Picture, if you will, a garden flanked by soaring Italian cyprus, a graceful five-star inn built atop a Roman villa, and a vineyard conserving 88 Provençal grape varieties, all on the premises of an 11th-century Benedictine Abbey, classified as an historical monument. Cover it with an azur blue sky and brilliant sunshine and make the temperature a perfect 75 degrees.
This was the backdrop for the Salon du Millésime 2015, sponsored by the Coteaux Varois en Provence wine syndicate to unveil their latest vintage. This annual event, the third week in April, was held at L’Hostellerie de l’Abbaye de La Celle, hosted by Alain Ducasse, its proprietor and chef extraordinaire, who boasts his very own own galaxy of Michelin stars. His team of chefs and servers provided elegant culinary delights to the sommeliers, restaurateurs, wine buyers, and journalists who heeded the invitation to sample the new vintage cuvées furnished by the 46 vintners in attendance.

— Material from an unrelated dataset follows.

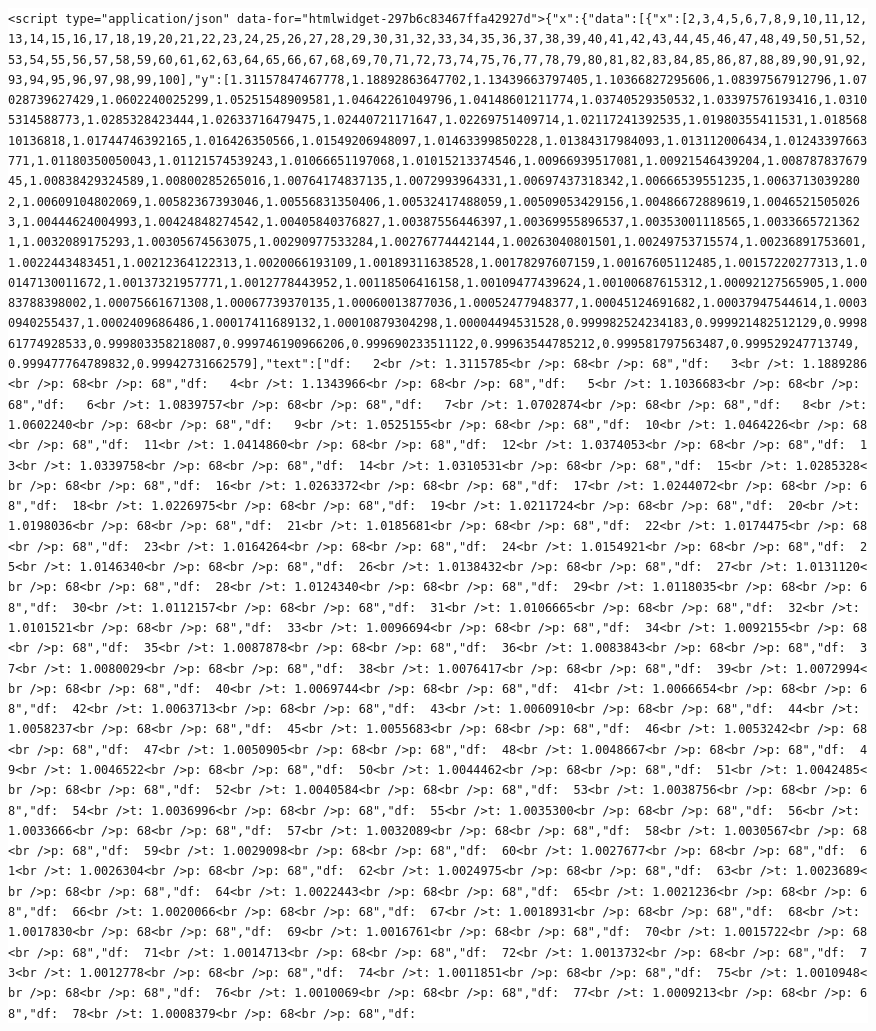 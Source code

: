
 ```{=html}
<script type="application/json" data-for="htmlwidget-297b6c83467ffa42927d">{"x":{"data":[{"x":[2,3,4,5,6,7,8,9,10,11,12,13,14,15,16,17,18,19,20,21,22,23,24,25,26,27,28,29,30,31,32,33,34,35,36,37,38,39,40,41,42,43,44,45,46,47,48,49,50,51,52,53,54,55,56,57,58,59,60,61,62,63,64,65,66,67,68,69,70,71,72,73,74,75,76,77,78,79,80,81,82,83,84,85,86,87,88,89,90,91,92,93,94,95,96,97,98,99,100],"y":[1.31157847467778,1.18892863647702,1.13439663797405,1.10366827295606,1.08397567912796,1.07028739627429,1.0602240025299,1.05251548909581,1.04642261049796,1.04148601211774,1.03740529350532,1.03397576193416,1.03105314588773,1.0285328423444,1.02633716479475,1.02440721171647,1.02269751409714,1.02117241392535,1.01980355411531,1.01856810136818,1.01744746392165,1.016426350566,1.01549206948097,1.01463399850228,1.01384317984093,1.013112006434,1.01243397663771,1.01180350050043,1.01121574539243,1.01066651197068,1.01015213374546,1.00966939517081,1.00921546439204,1.00878783767945,1.00838429324589,1.00800285265016,1.00764174837135,1.0072993964331,1.00697437318342,1.00666539551235,1.00637130392802,1.00609104802069,1.00582367393046,1.00556831350406,1.00532417488059,1.00509053429156,1.00486672889619,1.00465215050263,1.00444624004993,1.00424848274542,1.00405840376827,1.00387556446397,1.00369955896537,1.00353001118565,1.00336657213621,1.0032089175293,1.00305674563075,1.00290977533284,1.00276774442144,1.00263040801501,1.00249753715574,1.00236891753601,1.0022443483451,1.00212364122313,1.0020066193109,1.00189311638528,1.00178297607159,1.00167605112485,1.00157220277313,1.00147130011672,1.00137321957771,1.0012778443952,1.00118506416158,1.00109477439624,1.00100687615312,1.00092127565905,1.00083788398002,1.00075661671308,1.00067739370135,1.00060013877036,1.00052477948377,1.00045124691682,1.00037947544614,1.00030940255437,1.0002409686486,1.00017411689132,1.00010879304298,1.00004494531528,0.999982524234183,0.999921482512129,0.999861774928533,0.999803358218087,0.999746190966206,0.999690233511122,0.99963544785212,0.999581797563487,0.999529247713749,0.999477764789832,0.99942731662579],"text":["df:   2<br />t: 1.3115785<br />p: 68<br />p: 68","df:   3<br />t: 1.1889286<br />p: 68<br />p: 68","df:   4<br />t: 1.1343966<br />p: 68<br />p: 68","df:   5<br />t: 1.1036683<br />p: 68<br />p: 68","df:   6<br />t: 1.0839757<br />p: 68<br />p: 68","df:   7<br />t: 1.0702874<br />p: 68<br />p: 68","df:   8<br />t: 1.0602240<br />p: 68<br />p: 68","df:   9<br />t: 1.0525155<br />p: 68<br />p: 68","df:  10<br />t: 1.0464226<br />p: 68<br />p: 68","df:  11<br />t: 1.0414860<br />p: 68<br />p: 68","df:  12<br />t: 1.0374053<br />p: 68<br />p: 68","df:  13<br />t: 1.0339758<br />p: 68<br />p: 68","df:  14<br />t: 1.0310531<br />p: 68<br />p: 68","df:  15<br />t: 1.0285328<br />p: 68<br />p: 68","df:  16<br />t: 1.0263372<br />p: 68<br />p: 68","df:  17<br />t: 1.0244072<br />p: 68<br />p: 68","df:  18<br />t: 1.0226975<br />p: 68<br />p: 68","df:  19<br />t: 1.0211724<br />p: 68<br />p: 68","df:  20<br />t: 1.0198036<br />p: 68<br />p: 68","df:  21<br />t: 1.0185681<br />p: 68<br />p: 68","df:  22<br />t: 1.0174475<br />p: 68<br />p: 68","df:  23<br />t: 1.0164264<br />p: 68<br />p: 68","df:  24<br />t: 1.0154921<br />p: 68<br />p: 68","df:  25<br />t: 1.0146340<br />p: 68<br />p: 68","df:  26<br />t: 1.0138432<br />p: 68<br />p: 68","df:  27<br />t: 1.0131120<br />p: 68<br />p: 68","df:  28<br />t: 1.0124340<br />p: 68<br />p: 68","df:  29<br />t: 1.0118035<br />p: 68<br />p: 68","df:  30<br />t: 1.0112157<br />p: 68<br />p: 68","df:  31<br />t: 1.0106665<br />p: 68<br />p: 68","df:  32<br />t: 1.0101521<br />p: 68<br />p: 68","df:  33<br />t: 1.0096694<br />p: 68<br />p: 68","df:  34<br />t: 1.0092155<br />p: 68<br />p: 68","df:  35<br />t: 1.0087878<br />p: 68<br />p: 68","df:  36<br />t: 1.0083843<br />p: 68<br />p: 68","df:  37<br />t: 1.0080029<br />p: 68<br />p: 68","df:  38<br />t: 1.0076417<br />p: 68<br />p: 68","df:  39<br />t: 1.0072994<br />p: 68<br />p: 68","df:  40<br />t: 1.0069744<br />p: 68<br />p: 68","df:  41<br />t: 1.0066654<br />p: 68<br />p: 68","df:  42<br />t: 1.0063713<br />p: 68<br />p: 68","df:  43<br />t: 1.0060910<br />p: 68<br />p: 68","df:  44<br />t: 1.0058237<br />p: 68<br />p: 68","df:  45<br />t: 1.0055683<br />p: 68<br />p: 68","df:  46<br />t: 1.0053242<br />p: 68<br />p: 68","df:  47<br />t: 1.0050905<br />p: 68<br />p: 68","df:  48<br />t: 1.0048667<br />p: 68<br />p: 68","df:  49<br />t: 1.0046522<br />p: 68<br />p: 68","df:  50<br />t: 1.0044462<br />p: 68<br />p: 68","df:  51<br />t: 1.0042485<br />p: 68<br />p: 68","df:  52<br />t: 1.0040584<br />p: 68<br />p: 68","df:  53<br />t: 1.0038756<br />p: 68<br />p: 68","df:  54<br />t: 1.0036996<br />p: 68<br />p: 68","df:  55<br />t: 1.0035300<br />p: 68<br />p: 68","df:  56<br />t: 1.0033666<br />p: 68<br />p: 68","df:  57<br />t: 1.0032089<br />p: 68<br />p: 68","df:  58<br />t: 1.0030567<br />p: 68<br />p: 68","df:  59<br />t: 1.0029098<br />p: 68<br />p: 68","df:  60<br />t: 1.0027677<br />p: 68<br />p: 68","df:  61<br />t: 1.0026304<br />p: 68<br />p: 68","df:  62<br />t: 1.0024975<br />p: 68<br />p: 68","df:  63<br />t: 1.0023689<br />p: 68<br />p: 68","df:  64<br />t: 1.0022443<br />p: 68<br />p: 68","df:  65<br />t: 1.0021236<br />p: 68<br />p: 68","df:  66<br />t: 1.0020066<br />p: 68<br />p: 68","df:  67<br />t: 1.0018931<br />p: 68<br />p: 68","df:  68<br />t: 1.0017830<br />p: 68<br />p: 68","df:  69<br />t: 1.0016761<br />p: 68<br />p: 68","df:  70<br />t: 1.0015722<br />p: 68<br />p: 68","df:  71<br />t: 1.0014713<br />p: 68<br />p: 68","df:  72<br />t: 1.0013732<br />p: 68<br />p: 68","df:  73<br />t: 1.0012778<br />p: 68<br />p: 68","df:  74<br />t: 1.0011851<br />p: 68<br />p: 68","df:  75<br />t: 1.0010948<br />p: 68<br />p: 68","df:  76<br />t: 1.0010069<br />p: 68<br />p: 68","df:  77<br />t: 1.0009213<br />p: 68<br />p: 68","df:  78<br />t: 1.0008379<br />p: 68<br />p: 68","df:
```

The third largest appellation in Provence, after the Côtes de Provence and Coteaux d’Aix-en-Provence, the Coteaux Varois en Provence AOP, established in 1993, represents 10% of all the wine produced in the region (as opposed to 75.2% coming from AOP Côtes de Provence). Their higher altitude, calcarous soil, and unique climate provided by surrounding rocky formations, give the wine from its vineyards a unique character. Spanning 28 communities in the department of the Var, grouped around the village of Brignoles, the appellation includes 77 domaines, 10 coopertive caves, and 2 négociant winemakers.
The 2015 growing season was characterized by a rather mild though rainy winter providing an ample supply of ground water to support the vines throughout an unusually hot summer (it was sweltering). With all grape varieties having reached a precocious maturity, harvest began a good 10 to 15 days ahead of schedule. The recolte (harvest) was 8% less than in 2014, which had been a bumper crop, with grapes and vines in excellent condition, foretelling a bright 2015 millésime.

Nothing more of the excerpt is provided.